- _Task item_
From the first line through the line containing "老杨确实有个当官的大哥。", transcribe the records exactly and include no other lines.

- _Provided entries_
++++
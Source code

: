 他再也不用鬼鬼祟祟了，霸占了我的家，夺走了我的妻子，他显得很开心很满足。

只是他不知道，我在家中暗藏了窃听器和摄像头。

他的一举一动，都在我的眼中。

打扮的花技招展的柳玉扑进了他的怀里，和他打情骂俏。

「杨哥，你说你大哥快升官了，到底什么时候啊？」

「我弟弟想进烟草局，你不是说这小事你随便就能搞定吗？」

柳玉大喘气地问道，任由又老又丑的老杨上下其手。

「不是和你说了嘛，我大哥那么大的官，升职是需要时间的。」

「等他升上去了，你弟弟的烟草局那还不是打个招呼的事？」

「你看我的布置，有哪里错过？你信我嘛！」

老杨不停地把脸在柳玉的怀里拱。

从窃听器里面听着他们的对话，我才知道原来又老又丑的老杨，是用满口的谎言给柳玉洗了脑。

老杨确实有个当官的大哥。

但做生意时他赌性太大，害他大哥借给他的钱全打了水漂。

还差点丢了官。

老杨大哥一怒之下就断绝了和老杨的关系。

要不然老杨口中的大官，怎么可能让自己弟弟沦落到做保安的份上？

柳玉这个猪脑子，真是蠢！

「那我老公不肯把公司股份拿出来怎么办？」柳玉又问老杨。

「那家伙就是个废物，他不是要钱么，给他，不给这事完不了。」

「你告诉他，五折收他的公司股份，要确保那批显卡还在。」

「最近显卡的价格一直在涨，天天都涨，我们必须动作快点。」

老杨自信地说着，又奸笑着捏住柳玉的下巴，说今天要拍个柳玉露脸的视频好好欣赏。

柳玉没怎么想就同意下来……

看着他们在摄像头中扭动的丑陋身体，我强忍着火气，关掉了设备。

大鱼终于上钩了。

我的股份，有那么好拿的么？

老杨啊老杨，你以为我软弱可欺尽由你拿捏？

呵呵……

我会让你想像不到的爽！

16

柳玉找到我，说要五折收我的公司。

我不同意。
++++
- _Finished task_
Source code

: 他再也不用鬼鬼祟祟了，霸占了我的家，夺走了我的妻子，他显得很开心很满足。

只是他不知道，我在家中暗藏了窃听器和摄像头。

他的一举一动，都在我的眼中。

打扮的花技招展的柳玉扑进了他的怀里，和他打情骂俏。

「杨哥，你说你大哥快升官了，到底什么时候啊？」

「我弟弟想进烟草局，你不是说这小事你随便就能搞定吗？」

柳玉大喘气地问道，任由又老又丑的老杨上下其手。

「不是和你说了嘛，我大哥那么大的官，升职是需要时间的。」

「等他升上去了，你弟弟的烟草局那还不是打个招呼的事？」

「你看我的布置，有哪里错过？你信我嘛！」

老杨不停地把脸在柳玉的怀里拱。

从窃听器里面听着他们的对话，我才知道原来又老又丑的老杨，是用满口的谎言给柳玉洗了脑。

老杨确实有个当官的大哥。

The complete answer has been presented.